WHAT TO DO: Each line from the beginning of the data below through the line containing "and Glimm's classification" should be repeated exactly, please.

DATA TO EXAMINE:
---

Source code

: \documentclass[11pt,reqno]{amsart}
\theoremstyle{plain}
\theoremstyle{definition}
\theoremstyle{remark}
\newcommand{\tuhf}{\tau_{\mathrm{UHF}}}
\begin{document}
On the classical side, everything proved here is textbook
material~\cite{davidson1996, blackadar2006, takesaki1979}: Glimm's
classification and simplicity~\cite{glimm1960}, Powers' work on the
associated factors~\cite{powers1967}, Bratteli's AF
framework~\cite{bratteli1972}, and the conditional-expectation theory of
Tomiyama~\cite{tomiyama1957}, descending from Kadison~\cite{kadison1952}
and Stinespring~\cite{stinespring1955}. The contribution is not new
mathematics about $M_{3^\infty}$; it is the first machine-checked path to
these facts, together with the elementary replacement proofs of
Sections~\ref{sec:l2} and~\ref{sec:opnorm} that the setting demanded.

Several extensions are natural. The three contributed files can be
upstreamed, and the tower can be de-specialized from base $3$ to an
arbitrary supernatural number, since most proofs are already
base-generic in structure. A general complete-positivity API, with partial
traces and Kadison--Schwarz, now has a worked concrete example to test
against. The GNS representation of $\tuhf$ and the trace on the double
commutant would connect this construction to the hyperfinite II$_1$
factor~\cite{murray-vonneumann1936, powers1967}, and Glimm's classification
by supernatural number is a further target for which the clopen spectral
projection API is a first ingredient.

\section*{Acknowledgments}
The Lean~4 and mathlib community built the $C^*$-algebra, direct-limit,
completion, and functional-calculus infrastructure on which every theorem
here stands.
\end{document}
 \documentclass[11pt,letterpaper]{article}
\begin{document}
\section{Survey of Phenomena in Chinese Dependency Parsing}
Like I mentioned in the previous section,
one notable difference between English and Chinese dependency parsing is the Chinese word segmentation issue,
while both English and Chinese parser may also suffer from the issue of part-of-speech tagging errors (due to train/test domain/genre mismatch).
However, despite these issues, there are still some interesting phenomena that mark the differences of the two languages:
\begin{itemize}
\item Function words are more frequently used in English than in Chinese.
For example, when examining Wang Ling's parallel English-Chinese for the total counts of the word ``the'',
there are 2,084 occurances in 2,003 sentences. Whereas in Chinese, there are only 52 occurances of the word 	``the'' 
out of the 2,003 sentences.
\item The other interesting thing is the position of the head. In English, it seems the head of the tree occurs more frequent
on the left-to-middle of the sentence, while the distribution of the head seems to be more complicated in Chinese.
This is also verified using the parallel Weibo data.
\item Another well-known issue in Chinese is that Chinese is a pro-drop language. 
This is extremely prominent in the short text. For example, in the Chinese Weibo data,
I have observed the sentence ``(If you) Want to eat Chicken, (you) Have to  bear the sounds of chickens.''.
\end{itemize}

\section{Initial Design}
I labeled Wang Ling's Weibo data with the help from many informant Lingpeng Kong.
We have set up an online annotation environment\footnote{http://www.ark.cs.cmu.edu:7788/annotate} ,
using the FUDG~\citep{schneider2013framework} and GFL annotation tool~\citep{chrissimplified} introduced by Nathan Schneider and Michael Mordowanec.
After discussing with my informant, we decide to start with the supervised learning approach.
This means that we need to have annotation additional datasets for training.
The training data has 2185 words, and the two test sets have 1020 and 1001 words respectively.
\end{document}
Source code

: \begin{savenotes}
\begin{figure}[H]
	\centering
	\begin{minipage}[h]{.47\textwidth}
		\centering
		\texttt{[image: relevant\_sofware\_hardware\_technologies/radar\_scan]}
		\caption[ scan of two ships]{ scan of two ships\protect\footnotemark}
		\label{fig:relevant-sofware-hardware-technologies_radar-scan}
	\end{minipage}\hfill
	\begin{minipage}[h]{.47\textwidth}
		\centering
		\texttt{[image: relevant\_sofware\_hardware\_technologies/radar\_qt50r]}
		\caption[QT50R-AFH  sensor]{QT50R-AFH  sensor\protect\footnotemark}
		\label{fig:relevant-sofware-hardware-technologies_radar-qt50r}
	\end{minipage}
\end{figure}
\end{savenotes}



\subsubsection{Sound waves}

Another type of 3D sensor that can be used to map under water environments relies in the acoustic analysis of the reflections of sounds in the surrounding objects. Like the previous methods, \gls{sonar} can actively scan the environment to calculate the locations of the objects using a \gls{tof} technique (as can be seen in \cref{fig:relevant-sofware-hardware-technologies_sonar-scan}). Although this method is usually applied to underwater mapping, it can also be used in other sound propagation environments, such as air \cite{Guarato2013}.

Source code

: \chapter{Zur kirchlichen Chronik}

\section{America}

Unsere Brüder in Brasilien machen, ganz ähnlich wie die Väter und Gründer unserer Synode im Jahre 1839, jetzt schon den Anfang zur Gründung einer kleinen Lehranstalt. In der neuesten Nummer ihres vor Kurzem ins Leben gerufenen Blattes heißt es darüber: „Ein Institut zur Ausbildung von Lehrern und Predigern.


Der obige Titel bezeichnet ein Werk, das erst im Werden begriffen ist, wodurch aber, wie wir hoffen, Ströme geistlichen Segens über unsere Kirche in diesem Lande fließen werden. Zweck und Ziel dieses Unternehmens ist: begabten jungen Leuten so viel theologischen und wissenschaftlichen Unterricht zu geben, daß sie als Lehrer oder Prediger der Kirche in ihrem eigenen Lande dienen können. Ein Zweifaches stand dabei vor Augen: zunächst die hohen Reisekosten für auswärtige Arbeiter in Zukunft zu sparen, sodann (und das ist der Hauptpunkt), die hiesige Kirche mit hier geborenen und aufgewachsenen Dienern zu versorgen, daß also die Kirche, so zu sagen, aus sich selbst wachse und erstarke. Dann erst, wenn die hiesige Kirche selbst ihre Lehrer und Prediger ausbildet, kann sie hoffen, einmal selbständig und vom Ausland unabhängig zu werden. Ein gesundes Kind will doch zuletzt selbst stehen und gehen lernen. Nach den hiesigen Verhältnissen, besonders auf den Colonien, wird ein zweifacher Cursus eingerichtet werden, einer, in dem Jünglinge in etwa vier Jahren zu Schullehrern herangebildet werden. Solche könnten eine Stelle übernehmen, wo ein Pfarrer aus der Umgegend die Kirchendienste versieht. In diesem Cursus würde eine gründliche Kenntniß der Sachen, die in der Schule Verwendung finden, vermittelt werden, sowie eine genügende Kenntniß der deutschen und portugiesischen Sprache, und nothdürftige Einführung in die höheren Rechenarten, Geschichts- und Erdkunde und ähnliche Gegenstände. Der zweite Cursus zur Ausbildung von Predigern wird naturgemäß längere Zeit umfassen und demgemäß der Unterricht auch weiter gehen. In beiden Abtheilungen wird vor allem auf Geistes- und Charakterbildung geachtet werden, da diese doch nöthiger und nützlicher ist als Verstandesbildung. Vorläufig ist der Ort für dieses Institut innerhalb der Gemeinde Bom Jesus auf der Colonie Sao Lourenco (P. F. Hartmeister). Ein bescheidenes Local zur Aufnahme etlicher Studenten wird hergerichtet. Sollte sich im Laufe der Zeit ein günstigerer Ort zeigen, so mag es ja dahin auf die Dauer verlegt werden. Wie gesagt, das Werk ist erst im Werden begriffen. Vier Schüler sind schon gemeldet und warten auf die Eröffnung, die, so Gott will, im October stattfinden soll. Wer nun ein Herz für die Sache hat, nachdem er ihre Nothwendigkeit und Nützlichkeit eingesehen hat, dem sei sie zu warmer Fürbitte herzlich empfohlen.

---

EXERCISE RESPONSE:
Source code

: \documentclass[11pt,reqno]{amsart}
\theoremstyle{plain}
\theoremstyle{definition}
\theoremstyle{remark}
\newcommand{\tuhf}{\tau_{\mathrm{UHF}}}
\begin{document}
On the classical side, everything proved here is textbook
material~\cite{davidson1996, blackadar2006, takesaki1979}: Glimm's
classification and simplicity~\cite{glimm1960}, Powers' work on the
associated factors~\cite{powers1967}, Bratteli's AF
framework~\cite{bratteli1972}, and the conditional-expectation theory of
Tomiyama~\cite{tomiyama1957}, descending from Kadison~\cite{kadison1952}
and Stinespring~\cite{stinespring1955}. The contribution is not new
mathematics about $M_{3^\infty}$; it is the first machine-checked path to
these facts, together with the elementary replacement proofs of
Sections~\ref{sec:l2} and~\ref{sec:opnorm} that the setting demanded.

Several extensions are natural. The three contributed files can be
upstreamed, and the tower can be de-specialized from base $3$ to an
arbitrary supernatural number, since most proofs are already
base-generic in structure. A general complete-positivity API, with partial
traces and Kadison--Schwarz, now has a worked concrete example to test
against. The GNS representation of $\tuhf$ and the trace on the double
commutant would connect this construction to the hyperfinite II$_1$
factor~\cite{murray-vonneumann1936, powers1967}, and Glimm's classification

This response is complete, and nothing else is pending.